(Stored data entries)
☆ ☆ ☆ ☆ ☆

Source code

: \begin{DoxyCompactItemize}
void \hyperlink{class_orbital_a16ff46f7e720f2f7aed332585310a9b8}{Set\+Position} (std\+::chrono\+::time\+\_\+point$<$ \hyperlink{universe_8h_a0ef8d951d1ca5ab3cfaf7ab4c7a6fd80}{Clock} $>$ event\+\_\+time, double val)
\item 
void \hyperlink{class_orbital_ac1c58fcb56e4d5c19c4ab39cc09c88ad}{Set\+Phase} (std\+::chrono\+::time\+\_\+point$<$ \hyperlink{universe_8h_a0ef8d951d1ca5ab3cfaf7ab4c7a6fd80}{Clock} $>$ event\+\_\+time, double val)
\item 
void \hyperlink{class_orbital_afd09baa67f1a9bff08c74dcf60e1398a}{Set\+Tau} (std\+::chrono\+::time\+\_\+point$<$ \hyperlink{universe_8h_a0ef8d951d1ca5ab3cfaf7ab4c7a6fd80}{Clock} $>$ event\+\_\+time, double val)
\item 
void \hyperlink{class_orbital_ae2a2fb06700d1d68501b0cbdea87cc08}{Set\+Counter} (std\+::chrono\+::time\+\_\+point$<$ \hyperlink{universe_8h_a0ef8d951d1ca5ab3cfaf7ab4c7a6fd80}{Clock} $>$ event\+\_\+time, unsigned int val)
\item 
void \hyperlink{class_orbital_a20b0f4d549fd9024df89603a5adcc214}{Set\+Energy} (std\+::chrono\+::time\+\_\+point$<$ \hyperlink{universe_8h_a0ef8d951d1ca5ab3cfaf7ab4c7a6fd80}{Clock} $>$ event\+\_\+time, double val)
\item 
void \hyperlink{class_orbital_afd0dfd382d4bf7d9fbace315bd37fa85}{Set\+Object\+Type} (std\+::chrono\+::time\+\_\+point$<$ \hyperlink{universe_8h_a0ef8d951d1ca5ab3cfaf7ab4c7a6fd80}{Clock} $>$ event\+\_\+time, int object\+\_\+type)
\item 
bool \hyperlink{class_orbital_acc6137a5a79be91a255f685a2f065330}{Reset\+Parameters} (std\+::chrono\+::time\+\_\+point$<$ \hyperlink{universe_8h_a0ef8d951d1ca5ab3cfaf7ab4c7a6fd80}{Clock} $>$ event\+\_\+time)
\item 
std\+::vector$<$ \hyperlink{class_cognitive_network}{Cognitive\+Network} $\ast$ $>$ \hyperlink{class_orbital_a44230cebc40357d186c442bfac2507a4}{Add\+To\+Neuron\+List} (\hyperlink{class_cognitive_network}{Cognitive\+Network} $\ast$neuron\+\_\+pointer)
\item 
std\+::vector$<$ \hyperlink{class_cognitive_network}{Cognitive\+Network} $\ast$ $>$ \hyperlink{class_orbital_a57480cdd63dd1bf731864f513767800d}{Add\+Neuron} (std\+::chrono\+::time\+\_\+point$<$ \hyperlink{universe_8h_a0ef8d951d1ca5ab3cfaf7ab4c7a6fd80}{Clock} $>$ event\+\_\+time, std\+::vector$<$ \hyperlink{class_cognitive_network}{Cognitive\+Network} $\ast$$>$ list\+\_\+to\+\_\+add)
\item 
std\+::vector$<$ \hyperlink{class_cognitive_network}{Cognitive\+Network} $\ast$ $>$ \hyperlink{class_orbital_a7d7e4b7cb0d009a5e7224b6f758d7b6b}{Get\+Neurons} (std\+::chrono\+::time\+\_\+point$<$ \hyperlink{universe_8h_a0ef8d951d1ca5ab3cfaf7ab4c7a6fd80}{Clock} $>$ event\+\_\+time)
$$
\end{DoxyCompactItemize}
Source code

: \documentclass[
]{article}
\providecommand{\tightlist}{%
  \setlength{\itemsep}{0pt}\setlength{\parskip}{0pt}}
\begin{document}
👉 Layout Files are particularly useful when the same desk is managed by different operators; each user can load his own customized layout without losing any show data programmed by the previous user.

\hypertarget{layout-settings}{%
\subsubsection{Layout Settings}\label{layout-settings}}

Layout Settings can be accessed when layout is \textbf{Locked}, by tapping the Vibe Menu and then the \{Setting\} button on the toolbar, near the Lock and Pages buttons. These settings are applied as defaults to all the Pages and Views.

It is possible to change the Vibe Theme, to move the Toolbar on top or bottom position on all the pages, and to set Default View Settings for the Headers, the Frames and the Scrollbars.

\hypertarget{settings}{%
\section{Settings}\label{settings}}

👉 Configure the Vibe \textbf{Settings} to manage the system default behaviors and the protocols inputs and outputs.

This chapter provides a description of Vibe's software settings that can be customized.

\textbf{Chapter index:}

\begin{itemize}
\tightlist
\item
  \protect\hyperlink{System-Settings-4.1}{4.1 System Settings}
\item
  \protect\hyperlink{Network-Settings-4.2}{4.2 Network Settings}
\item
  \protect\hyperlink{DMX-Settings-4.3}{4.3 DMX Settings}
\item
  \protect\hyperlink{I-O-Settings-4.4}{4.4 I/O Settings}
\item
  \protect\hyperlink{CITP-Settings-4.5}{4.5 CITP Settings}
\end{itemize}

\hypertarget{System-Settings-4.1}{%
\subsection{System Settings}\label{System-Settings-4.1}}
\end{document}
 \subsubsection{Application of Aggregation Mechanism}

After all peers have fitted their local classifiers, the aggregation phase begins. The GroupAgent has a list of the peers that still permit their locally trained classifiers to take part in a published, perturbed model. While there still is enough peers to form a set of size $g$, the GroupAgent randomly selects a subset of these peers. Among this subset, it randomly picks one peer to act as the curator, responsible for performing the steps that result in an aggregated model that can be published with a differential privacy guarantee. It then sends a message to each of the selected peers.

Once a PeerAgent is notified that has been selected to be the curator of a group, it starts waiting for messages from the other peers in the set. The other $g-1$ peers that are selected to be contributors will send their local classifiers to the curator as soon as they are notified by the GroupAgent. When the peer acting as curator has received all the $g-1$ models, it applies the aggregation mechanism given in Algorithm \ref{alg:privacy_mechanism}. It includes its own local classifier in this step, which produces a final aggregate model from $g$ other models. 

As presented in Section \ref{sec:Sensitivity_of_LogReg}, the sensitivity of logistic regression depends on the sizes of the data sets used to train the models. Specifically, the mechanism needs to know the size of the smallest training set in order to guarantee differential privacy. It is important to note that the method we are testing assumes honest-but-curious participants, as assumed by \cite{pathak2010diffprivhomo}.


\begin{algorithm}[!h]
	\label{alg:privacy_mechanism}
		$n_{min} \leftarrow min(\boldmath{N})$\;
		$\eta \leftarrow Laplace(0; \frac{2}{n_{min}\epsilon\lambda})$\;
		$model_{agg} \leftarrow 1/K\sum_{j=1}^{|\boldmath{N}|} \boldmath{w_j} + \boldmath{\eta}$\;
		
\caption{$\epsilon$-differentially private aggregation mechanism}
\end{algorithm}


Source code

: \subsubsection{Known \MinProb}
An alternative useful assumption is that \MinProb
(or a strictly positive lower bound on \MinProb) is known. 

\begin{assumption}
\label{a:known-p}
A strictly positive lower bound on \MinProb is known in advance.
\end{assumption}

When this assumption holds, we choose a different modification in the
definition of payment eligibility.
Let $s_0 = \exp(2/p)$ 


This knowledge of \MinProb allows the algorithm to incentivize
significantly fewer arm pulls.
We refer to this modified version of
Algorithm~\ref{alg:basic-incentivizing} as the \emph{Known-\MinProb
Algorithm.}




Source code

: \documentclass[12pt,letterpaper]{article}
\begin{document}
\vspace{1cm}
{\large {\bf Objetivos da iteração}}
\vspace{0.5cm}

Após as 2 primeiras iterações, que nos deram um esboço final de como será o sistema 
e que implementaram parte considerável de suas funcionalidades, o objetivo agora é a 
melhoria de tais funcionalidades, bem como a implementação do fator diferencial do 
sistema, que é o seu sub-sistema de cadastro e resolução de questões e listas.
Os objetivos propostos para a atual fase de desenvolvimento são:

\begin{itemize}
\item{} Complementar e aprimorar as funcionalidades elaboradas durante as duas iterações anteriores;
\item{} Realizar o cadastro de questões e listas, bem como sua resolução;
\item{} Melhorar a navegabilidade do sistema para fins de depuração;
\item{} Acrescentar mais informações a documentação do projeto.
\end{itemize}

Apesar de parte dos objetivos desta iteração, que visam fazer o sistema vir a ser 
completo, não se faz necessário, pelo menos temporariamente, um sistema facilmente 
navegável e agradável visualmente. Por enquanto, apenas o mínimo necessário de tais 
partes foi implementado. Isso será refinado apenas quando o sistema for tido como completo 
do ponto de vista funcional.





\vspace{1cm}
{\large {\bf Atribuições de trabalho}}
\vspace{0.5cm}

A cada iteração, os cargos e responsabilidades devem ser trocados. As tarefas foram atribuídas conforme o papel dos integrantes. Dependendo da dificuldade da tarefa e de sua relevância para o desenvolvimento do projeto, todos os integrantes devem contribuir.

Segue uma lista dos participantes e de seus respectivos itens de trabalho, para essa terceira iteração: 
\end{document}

☆ ☆ ☆ ☆ ☆

### Work required
Each line of the entries above that contains "article" is to be copied.

### Output of the exercise
]{article}
: \documentclass[12pt,letterpaper]{article}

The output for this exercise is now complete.